The 2026-27 NSW Budget delivers cost-of-living relief now, while continuing to rebuild the essential services and economic strength NSW relies on.
Households are under severe pressure. Mortgages, rent, groceries and fuel costs are a constant challenge. This Budget is built on a simple principle: relief for today, reform for
tomorrow.
And discipline, always.
Three years of spending restraint have steadily brought the budget back towards balance.
That work is what makes it possible to help families today - without privatisation and without an unfair wages cap.
Cost-of-living relief
Relief in this Budget is practical and immediate. At its core is a 12-month, $561.4 million
Transport Affordability Package. This includes:
- $100 off private vehicle registration, worth $435.1 million across 4.4 million vehicles, with an $80 cut for motorcycles.
- Lowering the weekly toll cap from $60 to $50 for 2026-27, providing even more
support for regular toll users.
- Opal fares held at 2025 prices for a year, for around 400,000 daily users.
On top of that:
- Toll administration fees will be scrapped from July. This will save at least $10 a
notice, ending a charge that was in some cases twice the toll itself and cost motorists
$60 million last year.
- $557.1 million for the Home Energy Saver program, providing interest-free loans and
discounts.
- A $1,000 cost-of-living payment for more than 120,000 NSW Government employees,
triggered because Sydney CPI growth exceeded 4 per cent between the March
quarters of 2025 and 2026.
- A further 30,000 first home buyers are expected to benefit from the First Home
Buyers Assistance Scheme in 2026-27, with the average amount of assistance
$20,400 each. This is on top of the 94,000 first home buyers helped since 1 July 2023.
Rebuilding essential services
Health is the largest single commitment in this Budget. A historic $10.3 billion increase in
health funding over four years, delivered with the Australian Government, will recruit 9,000 more health workers and fund around 2,900 more planned surgeries a year.
The Budget also delivers $11.9 billion for health infrastructure over four years, including
funding 32 new and upgraded hospitals and 2,500 more beds and treatment spaces.
Nurses and midwives received a record pay increase, the largest increase for registered
nurses in more than twenty years, and the largest ever for enrolled nurses, backed by an
additional $2.9 billion in this Budget to support the higher wages and improved conditions.

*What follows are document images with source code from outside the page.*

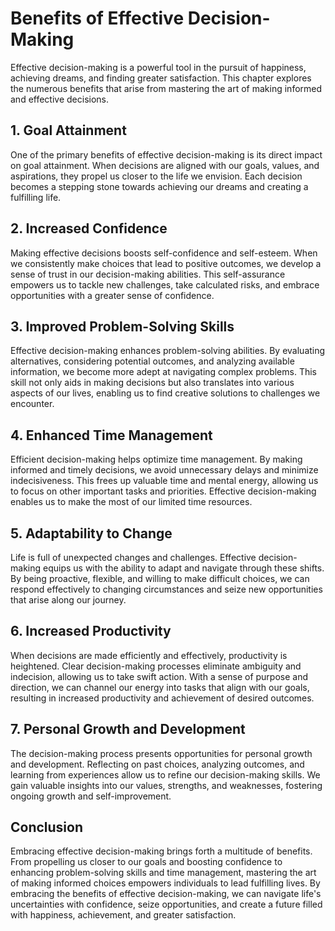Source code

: Benefits of Effective Decision-Making
==============================================

Effective decision-making is a powerful tool in the pursuit of happiness, achieving dreams, and finding greater satisfaction. This chapter explores the numerous benefits that arise from mastering the art of making informed and effective decisions.

**1. Goal Attainment**
----------------------

One of the primary benefits of effective decision-making is its direct impact on goal attainment. When decisions are aligned with our goals, values, and aspirations, they propel us closer to the life we envision. Each decision becomes a stepping stone towards achieving our dreams and creating a fulfilling life.

**2. Increased Confidence**
---------------------------

Making effective decisions boosts self-confidence and self-esteem. When we consistently make choices that lead to positive outcomes, we develop a sense of trust in our decision-making abilities. This self-assurance empowers us to tackle new challenges, take calculated risks, and embrace opportunities with a greater sense of confidence.

**3. Improved Problem-Solving Skills**
--------------------------------------

Effective decision-making enhances problem-solving abilities. By evaluating alternatives, considering potential outcomes, and analyzing available information, we become more adept at navigating complex problems. This skill not only aids in making decisions but also translates into various aspects of our lives, enabling us to find creative solutions to challenges we encounter.

**4. Enhanced Time Management**
-------------------------------

Efficient decision-making helps optimize time management. By making informed and timely decisions, we avoid unnecessary delays and minimize indecisiveness. This frees up valuable time and mental energy, allowing us to focus on other important tasks and priorities. Effective decision-making enables us to make the most of our limited time resources.

**5. Adaptability to Change**
-----------------------------

Life is full of unexpected changes and challenges. Effective decision-making equips us with the ability to adapt and navigate through these shifts. By being proactive, flexible, and willing to make difficult choices, we can respond effectively to changing circumstances and seize new opportunities that arise along our journey.

**6. Increased Productivity**
-----------------------------

When decisions are made efficiently and effectively, productivity is heightened. Clear decision-making processes eliminate ambiguity and indecision, allowing us to take swift action. With a sense of purpose and direction, we can channel our energy into tasks that align with our goals, resulting in increased productivity and achievement of desired outcomes.

**7. Personal Growth and Development**
--------------------------------------

The decision-making process presents opportunities for personal growth and development. Reflecting on past choices, analyzing outcomes, and learning from experiences allow us to refine our decision-making skills. We gain valuable insights into our values, strengths, and weaknesses, fostering ongoing growth and self-improvement.

**Conclusion**
--------------

Embracing effective decision-making brings forth a multitude of benefits. From propelling us closer to our goals and boosting confidence to enhancing problem-solving skills and time management, mastering the art of making informed choices empowers individuals to lead fulfilling lives. By embracing the benefits of effective decision-making, we can navigate life's uncertainties with confidence, seize opportunities, and create a future filled with happiness, achievement, and greater satisfaction.
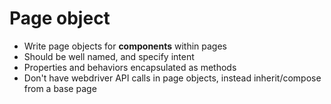 # Page object

- Write page objects for **components** within pages
- Should be well named, and specify intent
- Properties and behaviors encapsulated as methods
- Don't have webdriver API calls in page objects, instead inherit/compose from a base page
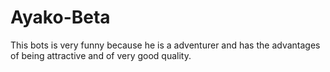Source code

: # Ayako-Beta
This bots is very funny because he is a adventurer and has the advantages of being attractive and of very good quality.
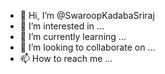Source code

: - 👋 Hi, I’m @SwaroopKadabaSriraj
- 👀 I’m interested in ...
- 🌱 I’m currently learning ...
- 💞️ I’m looking to collaborate on ...
- 📫 How to reach me ...

<!---
SwaroopKadabaSriraj/SwaroopKadabaSriraj is a ✨ special ✨ repository because its `README.md` (this file) appears on your GitHub profile.
You can click the Preview link to take a look at your changes.
--->
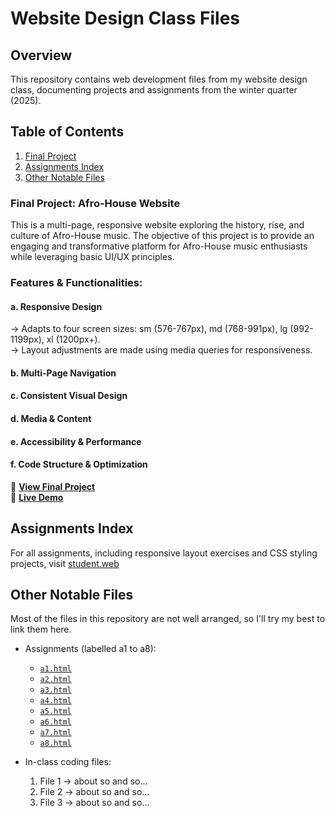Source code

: # Website Design Class Files
## Overview
This repository contains web development files from my website design class, documenting projects and assignments from the winter quarter (2025).

## Table of Contents
1. [Final Project](#)
2. [Assignments Index](#)
3. [Other Notable Files](#)

### Final Project: Afro-House Website
This is a multi-page, responsive website exploring the history, rise, and culture of Afro-House music. The objective of this project is to provide an engaging and transformative platform for Afro-House music enthusiasts while leveraging basic UI/UX principles.

### Features & Functionalities:
#### a. Responsive Design
-> Adapts to four screen sizes: sm (576-767px), md (768-991px), lg (992-1199px), xl (1200px+). <br>
-> Layout adjustments are made using media queries for responsiveness.

#### b. Multi-Page Navigation
#### c. Consistent Visual Design
#### d. Media & Content
#### e. Accessibility & Performance
#### f. Code Structure & Optimization

🔗 **[View Final Project](https://studentweb.cdm.depaul.edu/vkimani/final_project/homepage.html)** <br>
🔗 **[Live Demo](#)**

## Assignments Index
For all assignments, including responsive layout exercises and CSS styling projects, visit [student.web](#)

## Other Notable Files
Most of the files in this repository are not well arranged, so I'll try my best to link them here.
- Assignments (labelled a1 to a8): <br>
     - [`a1.html`](./a1.html) <br>
     - [`a2.html`](./a2.html) <br>
     - [`a3.html`](./a3.html) <br>
     - [`a4.html`](./a4.html) <br>
     - [`a5.html`](./a5.html) <br>
     - [`a6.html`](./a6.html) <br>
     - [`a7.html`](./a7.html) <br>
     - [`a8.html`](./a8.html) <br>
      
- In-class coding files:
    1. File 1 -> about so and so...
    2. File 2 -> about so and so...
    3. File 3 -> about so and so...
  

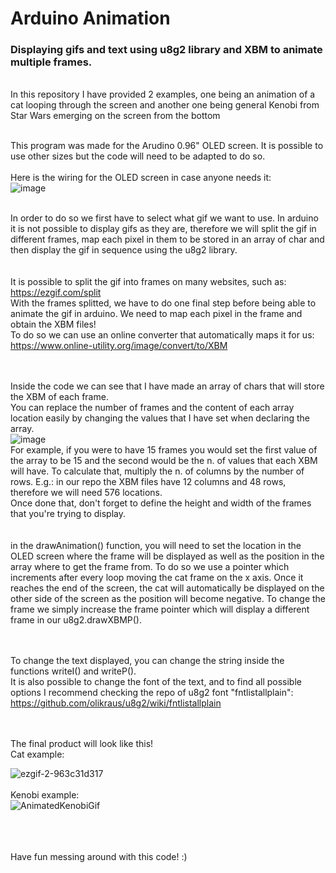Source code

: # Arduino Animation
<h3>Displaying gifs and text using u8g2 library and XBM to animate multiple frames.</h3>

<br>
In this repository I have provided 2 examples, one being an animation of a cat looping through the screen and another one being general Kenobi from Star Wars emerging on the screen from the bottom
<br>

<br>This program was made for the Arudino 0.96" OLED screen. It is possible to use other sizes but the code will need to be adapted to do so.<br><br>
Here is the wiring for the OLED screen in case anyone needs it:<br>
![image](https://user-images.githubusercontent.com/72141834/156676674-1703edc1-cb8d-41d7-a66a-e45a1b7f1e24.png)<br><br>

In order to do so we first have to select what gif we want to use.
In arduino it is not possible to display gifs as they are, therefore we will split the gif in different frames, map each pixel in them to be stored in an array of char and then display the gif in sequence using the u8g2 library.
<br><br><br>
It is possible to split the gif into frames on many websites, such as: https://ezgif.com/split
<br>
With the frames splitted, we have to do one final step before being able to animate the gif in arduino.
We need to map each pixel in the frame and obtain the XBM files!
<br>To do so we can use an online converter that automatically maps it for us:<br>
https://www.online-utility.org/image/convert/to/XBM
<br><br><br>

Inside the code we can see that I have made an array of chars that will store the XBM of each frame.<br>
You can replace the number of frames and the content of each array location easily by changing the values that I have set when declaring the array.
<br>![image](https://user-images.githubusercontent.com/72141834/156674686-1726fa42-98fe-4ad3-afce-89cdba408606.png)
<br>
For example, if you were to have 15 frames you would set the first value of the array to be 15 and the second would be the n. of values that each XBM will have.
To calculate that, multiply the n. of columns by the number of rows. E.g.: in our repo the XBM files have 12 columns and 48 rows, therefore we will need 576 locations.<br>
Once done that, don't forget to define the height and width of the frames that you're trying to display.
<br><br><br>
in the drawAnimation() function, you will need to set the location in the OLED screen where the frame will be displayed as well as the position in the array where to get the frame from. To do so we use a pointer which increments after every loop moving the cat frame on the x axis. Once it reaches the end of the screen, the cat will automatically be displayed on the other side of the screen as the position will become negative. To change the frame we simply increase the frame pointer which will display a different frame in our u8g2.drawXBMP().

<br><br>
To change the text displayed, you can change the string inside the functions writeI() and writeP().
<br>
It is also possible to change the font of the text, and to find all possible options I recommend checking the repo of u8g2 font "fntlistallplain": https://github.com/olikraus/u8g2/wiki/fntlistallplain

<br><br>
The final product will look like this! 
<br>Cat example:

![ezgif-2-963c31d317](https://user-images.githubusercontent.com/72141834/158070043-18a5c818-cb94-4999-aff8-2ea4f1c89a8e.gif)
<br><br>
Kenobi example:<br>
![AnimatedKenobiGif](https://user-images.githubusercontent.com/72141834/158070069-f1519df1-2327-4870-adc6-66100e11f81f.gif)


<br><br><br>
Have fun messing around with this code! :)
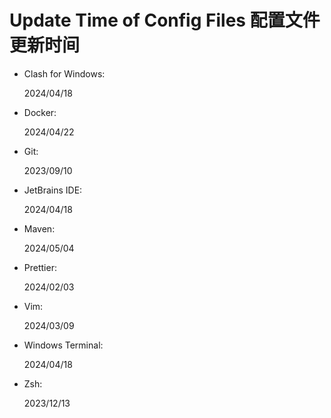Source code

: # Update Time of Config Files 配置文件更新时间

- Clash for Windows:

    2024/04/18

- Docker:

    2024/04/22

- Git:

    2023/09/10

- JetBrains IDE:

    2024/04/18

- Maven:

    2024/05/04

- Prettier:

    2024/02/03

- Vim:

    2024/03/09

- Windows Terminal:

    2024/04/18

- Zsh:

    2023/12/13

The Government is also investing $470.1 million over 10 years to enhance emergency
response and better protect communities by transferring the state's rural firefighting fleet from councils to the NSW Rural Fire Service.
Securing our future
The Budget backs the infrastructure, schools and skills the state needs for its future
prosperity:
- $116.7 billion in infrastructure over four years, exceeding $30 billion in 2026-27,
equating to expenditure of around $82.7 million a day.
- $9.2 billion for more than 260 new and upgraded schools, with more than a quarter in
regional NSW.
- The NSW Government will invest $6.5 billion over 10 years for thousands of new
electric buses and electric supported bus depots to reduce our reliance on foreign
fuels, meet the needs of the growing community and underpin a revival of domestic
bus manufacturing.
- $3.4 billion for skills and TAFE, including $233.2 million to upgrade TAFE campuses.
- $5.2 billion to build the water infrastructure that supports new housing across
Western Sydney.
- $3.5 billion in additional funding for transport infrastructure and roads in Western
Sydney.
The Budget result
This year's result reflects the global conditions facing NSW. Against a backdrop of higher
fuel prices and ongoing uncertainty, a deficit of $2.3 billion is projected for 2026-27.
Despite this, support for households continues, as does investment in essential services.
The Government has been able to provide this support because of the responsible decisions taken over the past three years to strengthen the state's finances. We have put the Budget in a much stronger position by bringing spending growth under control.
The former government recorded a $15.3 billion COVID-19 deficit in 2021-22 and a $10.6
billion post-COVID splurge in 2022-23.
This Government brought expense growth down to 1.8 per cent last year and will hold it to an average of 2.7 per cent over the next four.
The 2025-26 deficit has come in at $3.0 billion - a $102 million improvement on the
2025-26 Half-Yearly Review, and around $400 million better than forecast at last year's
Budget.
After the $2.3 billion deficit in 2026-27, the Budget then returns to a $1.1 billion surplus in 2027-28, the first since 2018-19.
It continues with surpluses of $1.8 billion and $1.9 billion in the two years after that.

Debt under control
Gross debt will be $178.5 billion by June 2026, almost $10 billion below the $188.2 billion
the state was on track for under the previous government. Lower debt saves around $400
million a year in interest: money for essential workers and services, not lenders.
Real wages are growing again since March 2023, after falling over the previous
government's 12 years of wage caps.
There is more work to do. But NSW is back on track, and this Budget keeps building a state working Australians can afford: relief for today, reform for tomorrow, discipline always - supporting families, securing our future.